(Work to be completed):
Search the listing below for the string "Dockerhub", then copy every line it appears in.

(Task material):
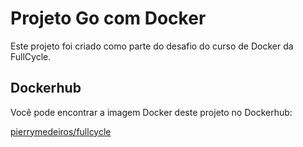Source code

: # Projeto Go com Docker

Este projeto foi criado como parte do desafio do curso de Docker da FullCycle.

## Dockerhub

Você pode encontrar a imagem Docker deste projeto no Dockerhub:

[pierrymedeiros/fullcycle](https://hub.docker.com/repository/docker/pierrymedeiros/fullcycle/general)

...

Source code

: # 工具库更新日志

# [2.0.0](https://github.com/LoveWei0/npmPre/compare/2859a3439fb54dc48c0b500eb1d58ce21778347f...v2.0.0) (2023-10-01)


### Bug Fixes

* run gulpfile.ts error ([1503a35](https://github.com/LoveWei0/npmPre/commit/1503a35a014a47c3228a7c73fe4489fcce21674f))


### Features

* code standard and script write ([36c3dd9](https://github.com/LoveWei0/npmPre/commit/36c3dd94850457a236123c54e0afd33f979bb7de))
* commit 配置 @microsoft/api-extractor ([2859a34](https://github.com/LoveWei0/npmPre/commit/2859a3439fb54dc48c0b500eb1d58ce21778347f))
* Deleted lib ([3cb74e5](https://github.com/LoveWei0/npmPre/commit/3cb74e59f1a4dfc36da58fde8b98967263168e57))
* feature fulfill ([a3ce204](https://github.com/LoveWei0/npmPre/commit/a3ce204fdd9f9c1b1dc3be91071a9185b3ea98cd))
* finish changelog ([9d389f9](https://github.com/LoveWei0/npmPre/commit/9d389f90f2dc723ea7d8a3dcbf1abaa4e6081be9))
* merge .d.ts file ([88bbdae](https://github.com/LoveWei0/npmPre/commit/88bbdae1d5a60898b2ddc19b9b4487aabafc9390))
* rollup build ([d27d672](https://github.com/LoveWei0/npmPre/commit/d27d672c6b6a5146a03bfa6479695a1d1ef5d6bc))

(Response box):
## Dockerhub
Você pode encontrar a imagem Docker deste projeto no Dockerhub:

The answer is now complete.